▶ [Exercise requirements] Look through the listing below and report every line that contains "been".

++++++++

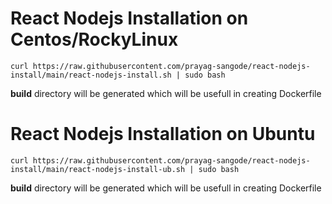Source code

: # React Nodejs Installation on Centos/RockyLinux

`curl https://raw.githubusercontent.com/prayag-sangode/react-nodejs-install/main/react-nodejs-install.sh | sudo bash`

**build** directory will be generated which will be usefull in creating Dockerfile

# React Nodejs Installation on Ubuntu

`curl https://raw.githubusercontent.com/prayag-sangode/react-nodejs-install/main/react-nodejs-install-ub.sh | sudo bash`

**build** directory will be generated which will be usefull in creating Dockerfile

++++++++

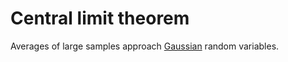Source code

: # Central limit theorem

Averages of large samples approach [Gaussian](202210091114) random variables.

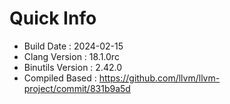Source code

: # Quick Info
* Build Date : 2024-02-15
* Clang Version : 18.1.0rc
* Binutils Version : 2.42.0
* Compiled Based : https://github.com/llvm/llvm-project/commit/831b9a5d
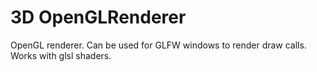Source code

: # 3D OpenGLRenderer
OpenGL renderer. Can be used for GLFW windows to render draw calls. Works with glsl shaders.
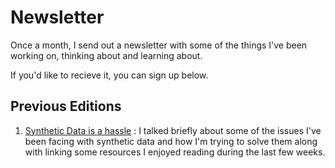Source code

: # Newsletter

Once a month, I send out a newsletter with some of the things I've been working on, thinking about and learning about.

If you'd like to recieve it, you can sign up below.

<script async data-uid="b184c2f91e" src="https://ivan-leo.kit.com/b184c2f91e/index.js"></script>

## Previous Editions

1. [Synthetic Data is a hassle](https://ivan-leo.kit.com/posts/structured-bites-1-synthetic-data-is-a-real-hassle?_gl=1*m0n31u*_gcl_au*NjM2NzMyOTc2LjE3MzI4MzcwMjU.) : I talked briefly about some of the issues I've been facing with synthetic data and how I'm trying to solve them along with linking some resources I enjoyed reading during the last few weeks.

++++++++

▶ [Response to the exercise]
Once a month, I send out a newsletter with some of the things I've been working on, thinking about and learning about.
1. [Synthetic Data is a hassle](https://ivan-leo.kit.com/posts/structured-bites-1-synthetic-data-is-a-real-hassle?_gl=1*m0n31u*_gcl_au*NjM2NzMyOTc2LjE3MzI4MzcwMjU.) : I talked briefly about some of the issues I've been facing with synthetic data and how I'm trying to solve them along with linking some resources I enjoyed reading during the last few weeks.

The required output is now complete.